For each of the instances, the script writes out the individual news file for the instance (if it has changed or is new), and adds it to the relevant index files and rss file.
Given a filename path (aPath), and a newsEntry instance (theItem) If the newsEntry instance is new, or has been amended since the newsEntry Instance data file ({aPath}\[type][filename].dat) was last created then we write the file again.
Given a newsEntry instance (theItem) this function returns a string representation of the instance which can be written to the index files and to the [type][filename].dat files.
public sub writeThisToTheArchive( aPath, _
theItemCount, _
categoryName, _
writeThisText)
public sub addReferencesToEndOfArchiveFiles( aPath, _
theItemCount, _
categoryName)
Write some preformatted text to a category's archive file.
Given a filename path (aPath), the current count of items in this category (theItemCount), the name of the category to write this information (categoryName), and the formatted newsEntry instance as a string (writeThisText).

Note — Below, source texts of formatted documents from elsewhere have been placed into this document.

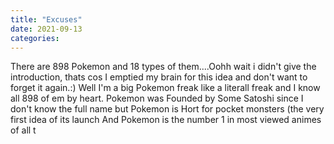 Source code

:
 ```yaml
---
title: "Excuses"
date: 2021-09-13
categories:
---
```

There are 898 Pokemon and 18 types of them....Oohh wait i didn't give the introduction, thats cos I emptied my brain for this idea and don't want to forget it again.:)
Well I'm a big Pokemon freak like a literall freak and I know all 898 of em by heart. Pokemon was Founded by Some Satoshi since I don't know the full name but Pokemon is Hort for pocket monsters (the very first idea of its launch
And Pokemon is the number 1 in most viewed animes of all t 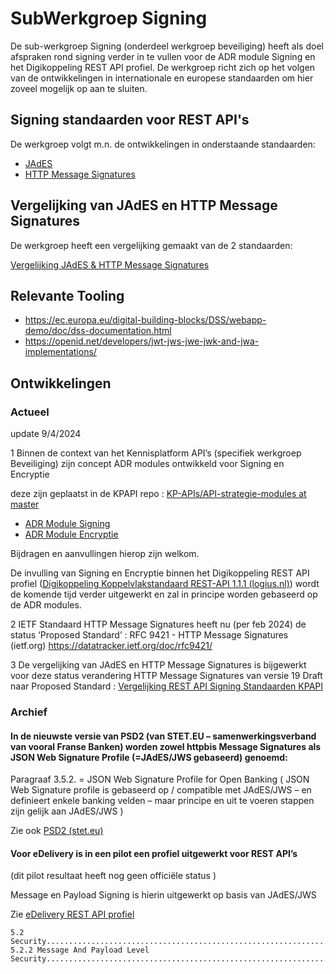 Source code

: # SubWerkgroep Signing

De sub-werkgroep Signing (onderdeel werkgroep beveiliging) heeft als doel afspraken rond signing verder in te vullen voor de ADR module Signing en het Digikoppeling REST API profiel. 
De werkgroep richt zich op het volgen van de ontwikkelingen in internationale en europese standaarden om hier zoveel mogelijk op aan te sluiten.

## Signing standaarden voor REST API's

De werkgroep volgt m.n. de ontwikkelingen in onderstaande standaarden:

* [JAdES](https://www.etsi.org/deliver/etsi_ts/119100_119199/11918201/01.01.01_60/ts_11918201v010101p.pdf)
* [HTTP Message Signatures](https://datatracker.ietf.org/doc/html/draft-ietf-httpbis-message-signatures) 


## Vergelijking van JAdES en HTTP Message Signatures 

De werkgroep heeft een vergelijking gemaakt van de 2 standaarden:

[Vergelijking JAdES & HTTP Message Signatures](https://geonovum.github.io/KP-APIs/publicaties/REST_API_Signing_Standaarden/)


## Relevante Tooling

* https://ec.europa.eu/digital-building-blocks/DSS/webapp-demo/doc/dss-documentation.html
* https://openid.net/developers/jwt-jws-jwe-jwk-and-jwa-implementations/

## Ontwikkelingen


### Actueel

update 9/4/2024

1 Binnen de context van het Kennisplatform API’s (specifiek werkgroep Beveiliging) zijn concept ADR modules ontwikkeld voor Signing en Encryptie 

deze zijn geplaatst in de KPAPI repo : [KP-APIs/API-strategie-modules at master](https://github.com/Geonovum/KP-APIs/tree/master/API-strategie-modules)

* [ADR Module Signing](https://geonovum.github.io/KP-APIs/API-strategie-modules/signing-jades/)
* [ADR Module Encryptie](https://geonovum.github.io/KP-APIs/API-strategie-modules/encryption/)

Bijdragen en aanvullingen hierop zijn welkom. 

De invulling van Signing en Encryptie binnen het Digikoppeling REST API profiel ([Digikoppeling Koppelvlakstandaard REST-API 1.1.1 (logius.nl)](https://gitdocumentatie.logius.nl/publicatie/dk/restapi/ )) wordt de komende tijd verder uitgewerkt en zal in principe worden gebaseerd op de ADR modules.


2 IETF Standaard HTTP Message Signatures  heeft nu (per feb 2024) de status ‘Proposed Standard’ : RFC 9421 - HTTP Message Signatures (ietf.org) https://datatracker.ietf.org/doc/rfc9421/

3 De vergelijking van JAdES en HTTP Message Signatures is bijgewerkt voor deze status verandering HTTP Message Signatures van versie 19 Draft naar Proposed Standard : [Vergelijking REST API Signing Standaarden KPAPI](https://gitdocumentatie.logius.nl/publicatie/dk/restapi/)



### Archief

#### In de nieuwste versie van PSD2 (van STET.EU – samenwerkingsverband van vooral Franse Banken) worden zowel httpbis Message Signatures als JSON Web Signature Profile (=JAdES/JWS gebaseerd) genoemd:

Paragraaf 3.5.2.  = JSON Web Signature Profile for Open Banking 
( JSON Web Signature profile is gebaseerd op / compatible met JAdES/JWS – en definieert enkele banking velden – maar principe en uit te voeren stappen zijn gelijk aan JAdES/JWS )

Zie ook [PSD2 (stet.eu)](https://www.stet.eu/assets/files/PSD2/1-6-3/api-dsp2-stet-v1.6.3.1-part-1-framework.pdf)

####	Voor eDelivery is in een pilot een profiel uitgewerkt voor REST API’s

(dit pilot resultaat heeft nog geen officiële status )

Message en Payload Signing is hierin uitgewerkt op basis van JAdES/JWS

Zie [eDelivery REST API profiel](https://ec.europa.eu/digital-building-blocks/wikis/download/attachments/323290750/%28ISA2%29.%28eDelivery%29.%28Piloting%20a%20REST%20API%20extension%20of%20CEF%20eDelivery%29.%28ISA%C2%B2%20IPS%20REST%20API%20Profile%29.%28v1.0%29.pdf?api=v2)

```
5.2 Security..........................................................................................................................................................................16
5.2.2 Message And Payload Level Security..................................................................................................................................17
```







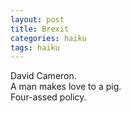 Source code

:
 ```yaml
---
layout: post
title: Brexit
categories: haiku
tags: haiku
---
```

David Cameron.   
A man makes love to a pig.     
Four-assed policy. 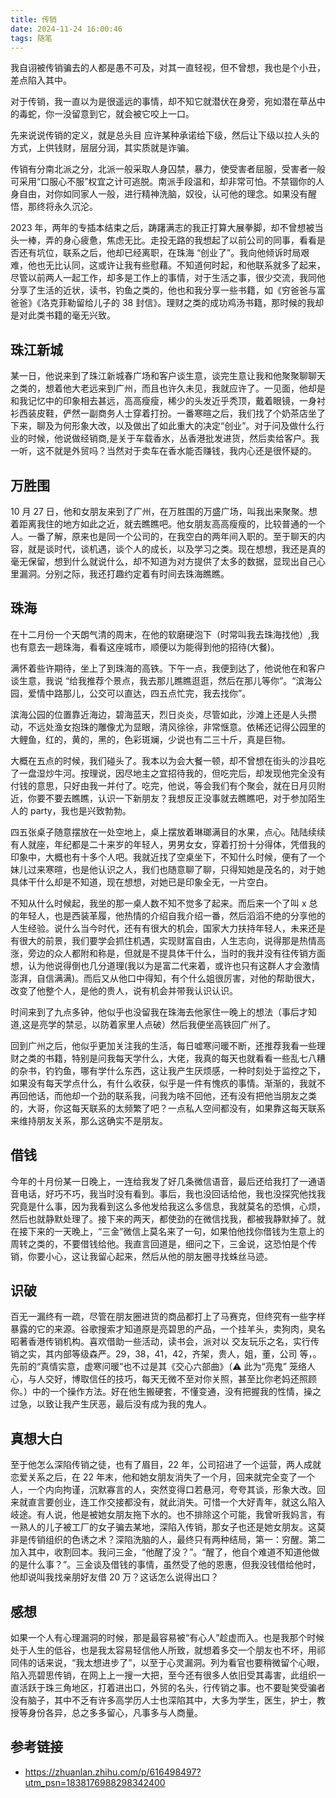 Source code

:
 ```yaml
---
title: 传销
date: 2024-11-24 16:00:46
tags: 随笔
---
```


我自诩被传销骗去的人都是愚不可及，对其一直轻视，但不曾想，我也是个小丑，差点陷入其中。

对于传销，我一直以为是很遥远的事情，却不知它就潜伏在身旁，宛如潜在草丛中的毒蛇，你一没留意到它，就会被它咬上一口。

先来说说传销的定义，就是总头目 应许某种承诺给下级，然后让下级以拉人头的方式，上供钱财，层层分润，其实质就是诈骗。

传销有分南北派之分，北派一般采取人身囚禁，暴力，使受害者屈服，受害者一般可采用“口服心不服”权宜之计可逃脱。南派手段温和，却非常可怕。不禁锢你的人身自由，对你如同家人一般，进行精神洗脑，奴役，认可他的理念。如果没有醒悟，那终将永久沉沦。

2023 年，两年的专插本结束之后，踌躇满志的我正打算大展拳脚，却不曾想被当头一棒，弄的身心疲惫，焦虑无比。走投无路的我想起了以前公司的同事，看看是否还有坑位，联系之后，他却已经离职，在珠海 “创业了”。我向他倾诉时局艰难，他也无比认同，这或许让我有些慰藉。不知道何时起，和他联系就多了起来，尽管以前两人一起工作，却多是工作上的事情，对于生活之事，很少交流，我同他分享了生活的近状，读书，钓鱼之类的，他也和我分享一些书籍，如《穷爸爸与富爸爸》《洛克菲勒留给儿子的 38 封信》。理财之类的成功鸡汤书籍，那时候的我却是对此类书籍的毫无兴致。

## 珠江新城

某一日，他说来到了珠江新城春广场和客户谈生意，谈完生意让我和他聚聚聊聊天之类的，想着他大老远来到广州，而且也许久未见，我就应许了。一见面，他却是和我记忆中的印象相去甚远，高高瘦瘦，稀少的头发近乎秃顶，戴着眼镜，一身衬衫西装皮鞋，俨然一副商务人士穿着打扮。一番寒暄之后，我们找了个奶茶店坐了下来，聊及为何形象大改，以及做出了如此重大的决定“创业”。对于问及做什么行业的时候，他说做经销商,是关于车载香水，丛香港批发进货，然后卖给客户。我一听，这不就是外贸吗？当然对于卖车在香水能否赚钱，我内心还是很怀疑的。

## 万胜围

10 月 27 日，他和女朋友来到了广州，在万胜围的万盛广场，叫我出来聚聚。想着距离我住的地方如此之近，就去瞧瞧吧。他女朋友高高瘦瘦的，比较普通的一个人。一番了解，原来也是同一个公司的，在我空白的两年间入职的。至于聊天的内容，就是谈时代，谈机遇，谈个人的成长，以及学习之类。现在想想，我还是真的毫无保留，想到什么就说什么，却不知道为对方提供了太多的数据，显现出自己心里漏洞。分别之际，我还打趣约定着有时间去珠海瞧瞧。

## 珠海

在十二月份一个天朗气清的周末，在他的软磨硬泡下（时常叫我去珠海找他）,我也有意去一趟珠海，看看这座城市，顺便以为能得到他的招待(大餐)。

满怀着些许期待，坐上了到珠海的高铁。下午一点，我便到达了，他说他在和客户谈生意，我说 “给我推荐个景点，我去那儿瞧瞧逛逛，然后在那儿等你”。“滨海公园，爱情中路那儿，公交可以直达，四五点忙完，我去找你”。

滨海公园的位置靠近海边，碧海蓝天，烈日炎炎，尽管如此，沙滩上还是人头攒动，不远处渔女抱珠的雕像尤为显眼，清风徐徐，非常惬意。依稀还记得公园里的大鲤鱼，红的，黄的，黑的，色彩斑斓，少说也有二三十斤，真是巨物。

大概在五点的时候，我们碰头了。我本以为会大餐一顿，却不曾想在街头的沙县吃了一盘湿炒牛河。按理说，因尽地主之宜招待我的，但吃完后，却发现他完全没有付钱的意思，只好由我一并付了。吃完，他说，等会我们有个聚会，就在日月贝附近，你要不要去瞧瞧，认识一下新朋友？我想反正没事就去瞧瞧吧，对于参加陌生人的 party，我也是兴致勃勃。

四五张桌子随意摆放在一处空地上，桌上摆放着琳瑯满目的水果，点心。陆陆续续有人就座，年纪都是二十来岁的年轻人，男男女女，穿着打扮十分得体，凭借我的印象中，大概也有十多个人吧。我就近找了空桌坐下，不知什么时候，便有了一个妹儿过来寒暄，也是他认识之人，我们也随意聊了聊，只得知她是茂名的，对于她具体干什么却是不知道，现在想想，对她已是印象全无，一片空白。

不知从什么时候起，我坐的那一桌人数不知不觉多了起来。而后来一个了叫 x 总的年轻人，也是西装革履，他热情的介绍自我介绍一番，然后滔滔不绝的分享他的人生经验。说什么当今时代，还有有很大的机会，国家大力扶持年轻人，未来还是有很大的前景，我们要学会抓住机遇，实现财富自由，人生志向，说得那是热情高涨，旁边的众人都附和称是，但就是不提具体干什么，当时的我并没有往传销方面想，认为他说得倒也几分道理(我以为是富二代来着，或许也只有这群人才会激情澎湃，自信满满)。而后又从他口中得知，有个什么姐很厉害，对他的帮助很大，改变了他整个人，是他的贵人，说有机会并带我认识认识。

时间来到了九点多钟，他似乎也没留我在珠海去他家住一晚上的想法（事后才知道,这是亮学的禁忌，以防着家里人点破）然后我便坐高铁回广州了。

回到广州之后，他似乎更加关注我的生活，每日嘘寒问暖不断，还推荐我看一些理财之类的书籍，特别是问我每天学什么，大佬，我真的每天也就看看一些乱七八糟的杂书，钓钓鱼，哪有学什么东西，这让我产生厌烦感，一种时刻处于监控之下，如果没有每天学点什么，有什么收获，似乎是一件有愧疚的事情。渐渐的，我就不再回他话，而他却一个劲的联系我，问我为啥不回他，还有没有把他当朋友之类的，大哥，你这每天联系的太频繁了吧？一点私人空间都没有，如果靠这每天联系来维持朋友关系，那么这确实不是朋友。

## 借钱

今年的十月份某一日晚上，一连给我发了好几条微信语音，最后还给我打了一通语音电话，好巧不巧，我当时没有看到。事后，我也没回话给他，我也没探究他找我究竟是什么事，因为我看到这么多他发给我这么多信息，我就莫名的恐惧，心烦，然后也就静默处理了。接下来的两天，都使劲的在微信找我，都被我静默掉了。就在接下来的一天晚上，“三金”微信上莫名来了一句，如果怕他找你借钱为生意上的周转之类的，不要借钱给他。我直言回道是，细问之下，三金说，这恐怕是个传销，你要小心，这让我留心起来，然后从他的朋友圈寻找蛛丝马迹。

## 识破

百无一漏终有一疏，尽管在朋友圈进货的商品都打上了马赛克，但终究有一些字样暴露的它的来源。谷歌搜索才知道原是亮碧思的产品，一个挂羊头，卖狗肉，臭名昭著香港传销机构。喜欢借助一些活动，读书会，派对以 交友玩乐之名，实行传销之实，其内部等级森严。29，38，41，42，齐架，贵人，姐，董，公司 等，。先前的“真情实意，虚寒问暖”也不过是其《交心六部曲》（⚠️ 此为“亮鬼” 笼络人心，与人交好，博取信任的技巧，每天无微不至对你关照，甚至比你老妈还照顾你。）中的一个操作方法。好在他生搬硬套，不懂变通，没有把握我的性情，操之过急，以致让我产生厌恶，最后没有成为我的鬼人。

## 真想大白

至于他怎么深陷传销之徒，也有了眉目，22 年，公司招进了一个运营，两人成就恋爱关系之后，在 22 年末，他和她女朋友消失了一个月，回来就完全变了一个人，一个内向拘谨，沉默寡言的人，突然变得口若悬河，夸夸其谈，形象大改。回来就直言要创业，连工作交接都没有，就此消失。可惜一个大好青年，就这么陷入岐途。有人说，他是被她女朋友拖下水的。也不排除这个可能，我曾听我妈言，有一熟人的儿子被工厂的女子骗去某地，深陷入传销，那女子也还是她女朋友。这莫非是传销组织的色诱之术？深陷洗脑的人，最终只有两种结局，第一：穷醒。第二加入其中，收割回本。我问三金，“他醒了没？”。“醒了，他自个难道不知道他做的是什么事？”。三金谈及借钱的事情，虽然受了他的恩惠，但我没钱借给他时，他却说叫我找亲朋好友借 20 万？这话怎么说得出口？

## 感想

如果一个人有心理漏洞的时候，那是最容易被“有心人”趁虚而入。也是我那个时候处于人生的低谷，也是我太容易轻信他人所致，就想着多交一个朋友也不坏，用祁同伟的话来说，“我太想进步了”，以至于心灵漏洞。列为看官也要稍微留个心眼，陷入亮碧思传销，在网上上一搜一大把，至今还有很多人依旧受其毒害，此组织一直活跃于珠三角地区，打着进出口，外贸的名头，行传销之事。也不要耻笑受骗者没有脑子，其中不乏有许多高学历人士也深陷其中，大多为学生，医生，护士，教授等身份各异，总之多多留心，凡事多与人商量。

## 参考链接

- https://zhuanlan.zhihu.com/p/616498497?utm_psn=1838176988298342400

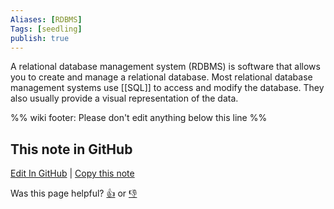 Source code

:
 ```yaml
---
Aliases: [RDBMS]
Tags: [seedling]
publish: true
---
```

A relational database management system (RDBMS) is software that allows you to create and manage a relational database. Most relational database management systems use [[SQL]] to access and modify the database. They also usually provide a visual representation of the data.

%% wiki footer: Please don't edit anything below this line %%

## This note in GitHub

<span class="git-footer">[Edit In GitHub](https://github.dev/data-engineering-community/data-engineering-wiki/blob/main/Concepts/Relational%20Database%20Management%20System.md "git-hub-edit-note") | [Copy this note](https://raw.githubusercontent.com/data-engineering-community/data-engineering-wiki/main/Concepts/Relational%20Database%20Management%20System.md "git-hub-copy-note")</span>

<span class="git-footer">Was this page helpful?
[👍](https://tally.so/r/3jZ8D4?rating=Yes&url=https://dataengineering.wiki/Concepts/Relational+Database+Management+System) or [👎](https://tally.so/r/3jZ8D4?rating=No&url=https://dataengineering.wiki/Concepts/Relational+Database+Management+System)</span>
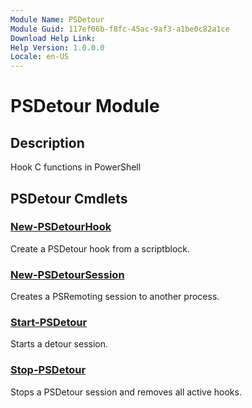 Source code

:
 ```yaml
---
Module Name: PSDetour
Module Guid: 117ef06b-f8fc-45ac-9af3-a1be0c82a1ce
Download Help Link: 
Help Version: 1.0.0.0
Locale: en-US
---
```


# PSDetour Module
## Description
Hook C functions in PowerShell

## PSDetour Cmdlets
### [New-PSDetourHook](New-PSDetourHook.md)
Create a PSDetour hook from a scriptblock.

### [New-PSDetourSession](New-PSDetourSession.md)
Creates a PSRemoting session to another process.

### [Start-PSDetour](Start-PSDetour.md)
Starts a detour session.

### [Stop-PSDetour](Stop-PSDetour.md)
Stops a PSDetour session and removes all active hooks.

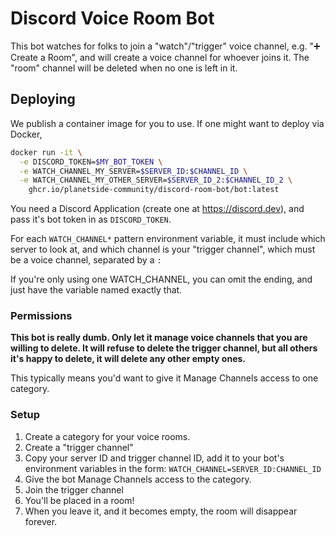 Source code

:# Discord Voice Room Bot

This bot watches for folks to join a "watch"/"trigger" voice channel, e.g. "➕ Create a Room", and will create a voice channel for whoever joins it. The "room" channel will be deleted when no one is left in it.

## Deploying

We publish a container image for you to use. If one might want to deploy via Docker,

```sh
docker run -it \
  -e DISCORD_TOKEN=$MY_BOT_TOKEN \
  -e WATCH_CHANNEL_MY_SERVER=$SERVER_ID:$CHANNEL_ID \
  -e WATCH_CHANNEL_MY_OTHER_SERVER=$SERVER_ID_2:$CHANNEL_ID_2 \
    ghcr.io/planetside-community/discord-room-bot/bot:latest
```

You need a Discord Application (create one at https://discord.dev), and pass it's bot token in as `DISCORD_TOKEN`.

For each `WATCH_CHANNEL*` pattern environment variable, it must include which server to look at, and which channel is your "trigger channel", which must be a voice channel, separated by a `:`

If you're only using one WATCH_CHANNEL, you can omit the ending, and just have the variable named exactly that.

### Permissions

**This bot is really dumb. Only let it manage voice channels that you are willing to delete. It will refuse to delete the trigger channel, but all others it's happy to delete, it will delete any other empty ones.**

This typically means you'd want to give it Manage Channels access to one category.

### Setup

1. Create a category for your voice rooms.
2. Create a "trigger channel"
3. Copy your server ID and trigger channel ID, add it to your bot's environment variables in the form: `WATCH_CHANNEL=SERVER_ID:CHANNEL_ID`
4. Give the bot Manage Channels access to the category.
5. Join the trigger channel
6. You'll be placed in a room!
7. When you leave it, and it becomes empty, the room will disappear forever.
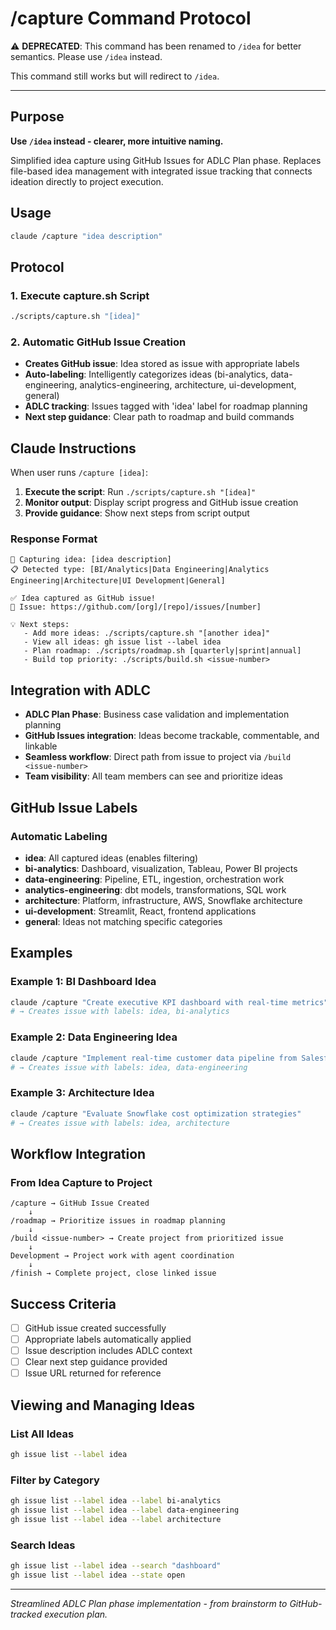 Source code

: # /capture Command Protocol

⚠️ **DEPRECATED**: This command has been renamed to `/idea` for better semantics. Please use `/idea` instead.

This command still works but will redirect to `/idea`.

---

## Purpose
**Use `/idea` instead - clearer, more intuitive naming.**

Simplified idea capture using GitHub Issues for ADLC Plan phase. Replaces file-based idea management with integrated issue tracking that connects ideation directly to project execution.

## Usage
```bash
claude /capture "idea description"
```

## Protocol

### 1. Execute capture.sh Script
```bash
./scripts/capture.sh "[idea]"
```

### 2. Automatic GitHub Issue Creation
- **Creates GitHub issue**: Idea stored as issue with appropriate labels
- **Auto-labeling**: Intelligently categorizes ideas (bi-analytics, data-engineering, analytics-engineering, architecture, ui-development, general)
- **ADLC tracking**: Issues tagged with 'idea' label for roadmap planning
- **Next step guidance**: Clear path to roadmap and build commands

## Claude Instructions

When user runs `/capture [idea]`:

1. **Execute the script**: Run `./scripts/capture.sh "[idea]"`
2. **Monitor output**: Display script progress and GitHub issue creation
3. **Provide guidance**: Show next steps from script output

### Response Format
```
🧠 Capturing idea: [idea description]
📋 Detected type: [BI/Analytics|Data Engineering|Analytics Engineering|Architecture|UI Development|General]

✅ Idea captured as GitHub issue!
🔗 Issue: https://github.com/[org]/[repo]/issues/[number]

💡 Next steps:
   - Add more ideas: ./scripts/capture.sh "[another idea]"
   - View all ideas: gh issue list --label idea
   - Plan roadmap: ./scripts/roadmap.sh [quarterly|sprint|annual]
   - Build top priority: ./scripts/build.sh <issue-number>
```

## Integration with ADLC
- **ADLC Plan Phase**: Business case validation and implementation planning
- **GitHub Issues integration**: Ideas become trackable, commentable, and linkable
- **Seamless workflow**: Direct path from issue to project via `/build <issue-number>`
- **Team visibility**: All team members can see and prioritize ideas

## GitHub Issue Labels

### Automatic Labeling
- **idea**: All captured ideas (enables filtering)
- **bi-analytics**: Dashboard, visualization, Tableau, Power BI projects
- **data-engineering**: Pipeline, ETL, ingestion, orchestration work
- **analytics-engineering**: dbt models, transformations, SQL work
- **architecture**: Platform, infrastructure, AWS, Snowflake architecture
- **ui-development**: Streamlit, React, frontend applications
- **general**: Ideas not matching specific categories

## Examples

### Example 1: BI Dashboard Idea
```bash
claude /capture "Create executive KPI dashboard with real-time metrics"
# → Creates issue with labels: idea, bi-analytics
```

### Example 2: Data Engineering Idea
```bash
claude /capture "Implement real-time customer data pipeline from Salesforce"
# → Creates issue with labels: idea, data-engineering
```

### Example 3: Architecture Idea
```bash
claude /capture "Evaluate Snowflake cost optimization strategies"
# → Creates issue with labels: idea, architecture
```

## Workflow Integration

### From Idea Capture to Project
```
/capture → GitHub Issue Created
    ↓
/roadmap → Prioritize issues in roadmap planning
    ↓
/build <issue-number> → Create project from prioritized issue
    ↓
Development → Project work with agent coordination
    ↓
/finish → Complete project, close linked issue
```

## Success Criteria
- [ ] GitHub issue created successfully
- [ ] Appropriate labels automatically applied
- [ ] Issue description includes ADLC context
- [ ] Clear next step guidance provided
- [ ] Issue URL returned for reference

## Viewing and Managing Ideas

### List All Ideas
```bash
gh issue list --label idea
```

### Filter by Category
```bash
gh issue list --label idea --label bi-analytics
gh issue list --label idea --label data-engineering
gh issue list --label idea --label architecture
```

### Search Ideas
```bash
gh issue list --label idea --search "dashboard"
gh issue list --label idea --state open
```

---

*Streamlined ADLC Plan phase implementation - from brainstorm to GitHub-tracked execution plan.*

The function calculates which page to add the item to.
Every archive file has a set of links at the bottom of the page to jump to any page in the category, and to jump to the next page.
[1] [2] [3] [next page]
This function adds those links to the archive file defined by the parameters: aPath, the file path of the archive file; theItemCount, the current numer of items in the category; categoryName, the name of the category.
Functions relating to the FTP file generation and calling the FTP program. The functions are only executed if the autoFtp const is set to '1'.
public sub writeFTPFileHeader()
public sub writeFTPPutFile(localFile)
public sub writeFTPFileTrailer()
public sub runFTP()
A set of string output functions to open the FTP connection and log in.
Write an FTP put command for the given file path (localFile) to the FTP script file.
Write the quit statement to the FTP file if the autoQuit const is set to '1'.
If autoUpload const is set to '1' then this function runs the FTP program with the written FTP script file.
Each of the rss functions is passed a reference to an open file system File object (aFile).
These functions write the rss details so that they conform to the rss v2.0 specification at harvard.edu.
public sub writeRSSFileHeader(aFile)
public sub writeRSSItem(aFile, anItem)
public sub writeRSSFileFooter(aFile)
A set of string output functions to create the rss file header. You should edit the details in here to match the email, web and user details that you want to appear in your rss file.
Write out the newsEntry instance (anItem) in a form suitable for rss syndication. This function demonstrates the use of the auditdetails object.
Close the xml tags in the rss file
Functions written by others found on internet sites, but used by this script:
public function formatDate(format, intTimeStamp)
VBScript does not have an alternative for the VB format$ function, so I am using this one that I found at www.ilovejackdaniels.com to format the dates into the specified rss dat format i.e. "%D, %d %M %Y %h:%i:%s" - "Mon, 05 Apr 2004 13:05:32".